06/08/2002 - 22:00

A defining moment

06/08/2002 - 22:00


Upgrade your subscription to use this feature.

WIDESPREAD community support for the conservation of heritage in WA has done little to calm residents and property owners angered by the repercussions of a heritage listing.

A defining moment
WIDESPREAD community support for the conservation of heritage in WA has done little to calm residents and property owners angered by the repercussions of a heritage listing.

Central to the issue is the philosophy of the Heritage Council, which is to identify heritage places and encourage the conservation of culturally significant sites.

One industry player said he felt unsure about the definition of heritage in Australia.

“Does 200 years of European settlement give you heritage?” he said.

“In Europe when you talk about heritage you’re talking about buildings that are 800 years old and people are still living in them.

“In Claremont there are buildings that are less than eight years old that are on the heritage inventory.”

A huge number of Perth’s historic buildings were lost to new developments in the 1960s and 1970s ahead of a shift in community values.

City of Perth Lord Mayor Dr Peter Natrass said while it was regrettable that these buildings were demolished in the past, there had to be a balance between heritage and the pressures of business today.

“There’s a limit to what is heritage,” Dr Natrass said.

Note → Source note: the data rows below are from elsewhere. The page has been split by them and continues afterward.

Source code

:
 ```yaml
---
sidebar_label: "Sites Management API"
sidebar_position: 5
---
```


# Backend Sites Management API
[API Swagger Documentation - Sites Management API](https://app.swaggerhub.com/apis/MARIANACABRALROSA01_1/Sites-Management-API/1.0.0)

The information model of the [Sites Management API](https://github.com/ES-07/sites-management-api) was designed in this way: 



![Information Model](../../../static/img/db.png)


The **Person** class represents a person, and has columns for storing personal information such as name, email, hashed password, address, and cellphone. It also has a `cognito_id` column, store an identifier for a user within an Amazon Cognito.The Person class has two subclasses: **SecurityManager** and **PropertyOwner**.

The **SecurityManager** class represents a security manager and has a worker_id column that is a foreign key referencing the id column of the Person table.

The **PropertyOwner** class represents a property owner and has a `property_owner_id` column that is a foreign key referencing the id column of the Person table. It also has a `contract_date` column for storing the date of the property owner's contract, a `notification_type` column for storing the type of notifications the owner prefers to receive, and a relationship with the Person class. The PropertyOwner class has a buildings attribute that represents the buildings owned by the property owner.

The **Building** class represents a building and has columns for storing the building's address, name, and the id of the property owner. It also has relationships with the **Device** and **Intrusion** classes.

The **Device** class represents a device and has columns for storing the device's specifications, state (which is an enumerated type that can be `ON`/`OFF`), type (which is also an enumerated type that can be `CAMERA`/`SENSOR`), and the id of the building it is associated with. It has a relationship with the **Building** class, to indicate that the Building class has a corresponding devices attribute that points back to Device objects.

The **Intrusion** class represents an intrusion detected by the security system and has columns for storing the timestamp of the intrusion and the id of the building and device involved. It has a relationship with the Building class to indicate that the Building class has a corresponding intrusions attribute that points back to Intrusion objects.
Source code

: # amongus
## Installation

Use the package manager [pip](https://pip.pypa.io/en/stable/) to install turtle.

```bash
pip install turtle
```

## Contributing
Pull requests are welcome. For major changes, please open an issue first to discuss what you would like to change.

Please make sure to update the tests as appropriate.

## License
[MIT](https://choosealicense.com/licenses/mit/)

“We [City of Perth] have followed the same path as all the councils appear to have followed.

“At some stage someone drove around the city and pointed out the heritage buildings.

“There were about 300 buildings [in the City of Perth] and we started off that way.”

The actions of the local councils involved in developing municipal inventories have provoked the most heated debate about heritage in local communities.

“What we should do is start at the bottom and work with people,” Dr Natrass said.

“We need to ask people whether they have a property they consider has heritage value.

“Some people would be proud to have a classification.

“This is only a recent thought and I’m going to suggest it to the heritage committee here.”

Dr Natrass was critical of the model councils such as Subiaco had adopted.

“I suspect the model was started by the Heritage Council, which is run by heritage activists. Councils have followed like lambs to the slaughter,” he said.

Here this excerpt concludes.